ScenarioA YAML file in the source repo (dogfood/scenarios/*.yaml) defining what constitutes a real exercise — steps, preconditions, success criteria.
PolicyA YAML file in testing-os (policies/repos/<org>/<repo>.yaml) defining enforcement rules: which scenarios are required, freshness thresholds, allowed execution modes.
SurfaceThe product type being exercised. The 8 defined surfaces are: cli, desktop, web, api, mcp-server, npm-package, plugin, library.
VerdictThe outcome of a dogfood run. Four levels from most to least severe: fail, blocked, partial, pass.
Enforcement tierHow strictly a repo is governed: required (default, blocks on violation), warn-only (warns but does not block), or exempt (skipped entirely).
ProvenanceProof that a claimed workflow run actually happened. In production, confirmed via the GitHub Actions API.
IngestionThe pipeline that receives a submission, runs it through the verifier, persists the result, and rebuilds indexes.

testing-os follows a write-once, verify-centrally architecture:

  1. Source repos define scenarios and run dogfood workflows in their own CI.
  2. Source workflows build a structured submission JSON and dispatch it to testing-os via repository_dispatch.
  3. The ingestion pipeline receives the submission and passes it to the verifier.
  4. The verifier validates schema, checks provenance, evaluates policy, and computes the final verdict.
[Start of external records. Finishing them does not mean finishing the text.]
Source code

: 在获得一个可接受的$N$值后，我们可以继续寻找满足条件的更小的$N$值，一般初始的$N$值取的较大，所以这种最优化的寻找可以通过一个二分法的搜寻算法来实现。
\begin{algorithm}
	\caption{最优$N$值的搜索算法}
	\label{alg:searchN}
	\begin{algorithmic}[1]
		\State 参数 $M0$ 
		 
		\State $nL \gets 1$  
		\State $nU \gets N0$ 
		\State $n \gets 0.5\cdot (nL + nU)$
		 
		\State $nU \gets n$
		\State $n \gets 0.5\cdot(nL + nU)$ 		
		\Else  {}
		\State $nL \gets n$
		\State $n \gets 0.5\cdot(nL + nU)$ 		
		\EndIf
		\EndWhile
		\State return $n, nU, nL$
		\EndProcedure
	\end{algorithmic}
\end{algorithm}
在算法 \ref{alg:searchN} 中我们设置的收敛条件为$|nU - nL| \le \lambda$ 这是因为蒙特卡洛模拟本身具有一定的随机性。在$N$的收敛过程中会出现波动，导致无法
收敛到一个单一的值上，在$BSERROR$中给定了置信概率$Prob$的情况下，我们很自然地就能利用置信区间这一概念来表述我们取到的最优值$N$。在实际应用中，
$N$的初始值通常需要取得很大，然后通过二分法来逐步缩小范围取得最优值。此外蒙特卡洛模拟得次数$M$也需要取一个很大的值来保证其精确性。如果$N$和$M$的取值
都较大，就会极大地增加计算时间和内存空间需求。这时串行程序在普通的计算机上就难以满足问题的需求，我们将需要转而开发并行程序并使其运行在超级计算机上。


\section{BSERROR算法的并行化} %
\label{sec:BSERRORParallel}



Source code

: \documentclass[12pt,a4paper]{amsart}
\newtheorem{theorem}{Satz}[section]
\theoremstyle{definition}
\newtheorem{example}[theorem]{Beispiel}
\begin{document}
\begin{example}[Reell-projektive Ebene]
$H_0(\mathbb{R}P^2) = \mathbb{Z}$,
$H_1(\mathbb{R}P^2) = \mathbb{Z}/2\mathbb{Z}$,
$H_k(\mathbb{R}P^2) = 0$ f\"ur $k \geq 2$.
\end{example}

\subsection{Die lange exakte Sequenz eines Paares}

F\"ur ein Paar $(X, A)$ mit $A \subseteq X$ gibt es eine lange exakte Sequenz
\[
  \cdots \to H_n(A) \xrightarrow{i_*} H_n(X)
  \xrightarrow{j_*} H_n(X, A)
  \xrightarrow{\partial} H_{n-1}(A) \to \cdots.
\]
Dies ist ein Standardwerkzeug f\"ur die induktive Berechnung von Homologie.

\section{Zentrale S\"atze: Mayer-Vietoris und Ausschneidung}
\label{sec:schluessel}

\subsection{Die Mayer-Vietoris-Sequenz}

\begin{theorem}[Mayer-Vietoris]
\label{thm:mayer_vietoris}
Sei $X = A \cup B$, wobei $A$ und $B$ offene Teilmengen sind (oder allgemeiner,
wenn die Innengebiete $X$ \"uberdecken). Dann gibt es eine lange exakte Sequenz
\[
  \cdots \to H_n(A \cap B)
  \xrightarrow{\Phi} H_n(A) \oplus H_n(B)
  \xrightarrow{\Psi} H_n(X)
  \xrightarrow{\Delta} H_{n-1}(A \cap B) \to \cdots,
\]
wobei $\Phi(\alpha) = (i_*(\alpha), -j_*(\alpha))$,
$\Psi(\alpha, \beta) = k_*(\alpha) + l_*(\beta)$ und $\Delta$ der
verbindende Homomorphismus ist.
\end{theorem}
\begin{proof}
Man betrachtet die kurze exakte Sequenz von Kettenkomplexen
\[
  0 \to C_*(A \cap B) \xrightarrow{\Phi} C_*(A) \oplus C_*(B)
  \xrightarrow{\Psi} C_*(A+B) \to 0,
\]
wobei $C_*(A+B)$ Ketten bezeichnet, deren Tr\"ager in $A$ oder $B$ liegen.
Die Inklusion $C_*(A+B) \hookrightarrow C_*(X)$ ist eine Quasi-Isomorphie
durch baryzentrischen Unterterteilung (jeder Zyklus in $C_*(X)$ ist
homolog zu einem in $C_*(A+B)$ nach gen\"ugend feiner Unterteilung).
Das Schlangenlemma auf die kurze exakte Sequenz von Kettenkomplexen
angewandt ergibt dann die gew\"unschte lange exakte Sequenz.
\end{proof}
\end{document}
It may confirm or downgrade the proposed verdict but never upgrades it.
  5. Accepted records are written atomically to records/<org>/<repo>/YYYY/MM/DD/.
  6. Rejected records land in records/_rejected/ with machine-readable rejection reasons.
  7. Indexes are rebuilt after every write: latest-by-repo.json (primary read model), failing.json, and stale.json.

Downstream consumers like shipcheck (Gate F) and repo-knowledge read the indexes — they never write to testing-os.

testing-os is an npm workspaces monorepo with seven packages under @dogfood-lab/*. A single root npm ci installs everything.

Terminal window
# Clone the repo
git clone https://github.com/dogfood-lab/testing-os.git
cd testing-os
# Install dependencies for every workspace
npm ci

To run the full test suite:

Terminal window
npm run verify

This builds the TypeScript schemas package and runs the workspace-wide test suite (vitest for schemas, node --test for the JS packages).

You can test the ingestion pipeline locally using stub provenance (which skips GitHub API verification):

Terminal window
# Create a test submission (the report builder helps)
node packages/report/build-submission.js \
--repo mcp-tool-shop-org/my-repo \
--commit abc1234567890 \
--workflow dogfood.yml \
--provider-run-id 12345 \
--run-url https://github.com/mcp-tool-shop-org/my-repo/actions/runs/12345 \
--scenario-file my-scenario-results.json \
--output submission.json
# Ingest the submission with stub provenance
node packages/ingest/run.js --file submission.json --provenance=stub

The --provenance=stub flag is only allowed outside CI. In GitHub Actions, provenance defaults to real GitHub API verification.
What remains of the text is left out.